Es dauerte eine Weile, bis Vinja wieder zu Atem gekommen war. Als ihr Herzschlag sich beruhigte, ging sie über die Wiese bis an den Fluss. Das Wasser war dunkel und trübe und seine Strömung schwach. Vinja hatte großen Durst und hätte gerne etwas getrunken, doch das Wasser sah wenig einladend aus. Trotzdem zog sie ihre Schuhe aus und hielt ihre brennenden Füße ins Wasser. Es war nicht so kalt, wie sie gehofft hatte, aber dennoch brachte es ihr ein wenig Erfrischung.

Ihr Atem zitterte noch immer. Die Gedanken an Swyn und das dunkle Zimmer kamen zurück. Doch es war nicht nur der Ekel vor Swyn, der sie beschäftigte. Es war auch der Ekel vor ihr selbst, dass sie nur dagesessen hatte und sich nicht wirklich hatte wehren können. Wut verdrängte ihre anderen Gefühle, doch mit der Wut fühlte sie sich gleichzeitig hilflos und schwach.

Ich wünschte, ich könnte es ihm heimzahlen, dachte Vinja und auf diesen Gedanken folgte die Sorge, was ihre Eltern dazu sagen würden, wenn sie es erfuhren.

Die Situation war erschreckend real und unwirklich zugleich gewesen und noch immer konnte Vinja es nicht fassen, wie sie ihr entkommen war. Was war das für ein Knall gewesen? Vinja konnte sich keinen Reim darauf machen, was es gewesen war.

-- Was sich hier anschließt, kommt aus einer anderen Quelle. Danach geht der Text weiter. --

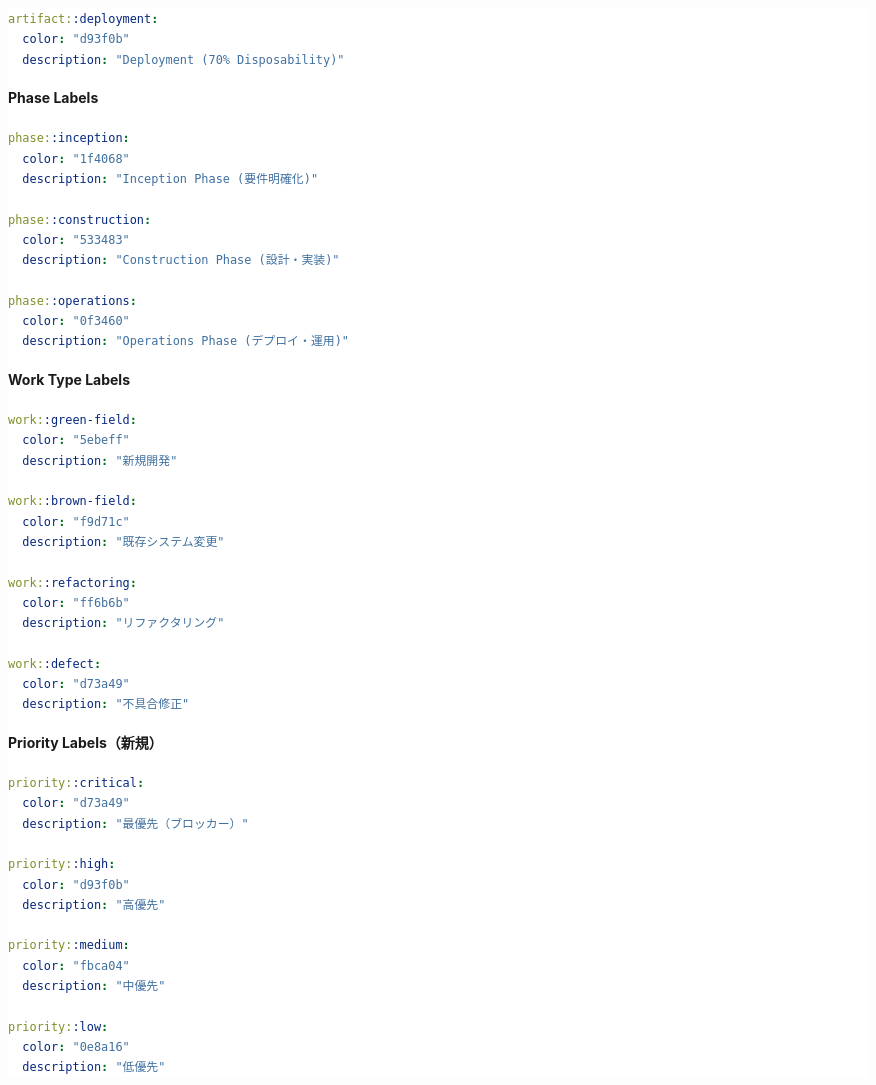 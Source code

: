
 ```yaml
artifact::deployment:
  color: "d93f0b"
  description: "Deployment (70% Disposability)"
```

#### Phase Labels
```yaml
phase::inception:
  color: "1f4068"
  description: "Inception Phase (要件明確化)"

phase::construction:
  color: "533483"
  description: "Construction Phase (設計・実装)"

phase::operations:
  color: "0f3460"
  description: "Operations Phase (デプロイ・運用)"
```

#### Work Type Labels
```yaml
work::green-field:
  color: "5ebeff"
  description: "新規開発"

work::brown-field:
  color: "f9d71c"
  description: "既存システム変更"

work::refactoring:
  color: "ff6b6b"
  description: "リファクタリング"

work::defect:
  color: "d73a49"
  description: "不具合修正"
```

#### Priority Labels（新規）
```yaml
priority::critical:
  color: "d73a49"
  description: "最優先（ブロッカー）"

priority::high:
  color: "d93f0b"
  description: "高優先"

priority::medium:
  color: "fbca04"
  description: "中優先"

priority::low:
  color: "0e8a16"
  description: "低優先"
```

Sie ließ die Füße im Gras trocknen, dann zog sie sich ihre Schuhe wieder an und holte die Karte hervor. Sie wusste nicht, wo sie war, doch der Palast des Königs auf dem Berg im Zentrum der Stadt und der Fluss gaben ihr eine grobe Orientierung.

Es dauerte eine ganze Weile, bis sie die Hauptstraße wieder erreichte und der Tag neigte sich dem Ende zu, als sie im Lichterviertel ankam. Vinja wurde nervös und sie verlangsamte ihre Schritte.

Hoffentlich wissen meine Eltern nichts, dachte sie immer wieder, hoffentlich hat dieser Swyn mit niemandem darüber gesprochen.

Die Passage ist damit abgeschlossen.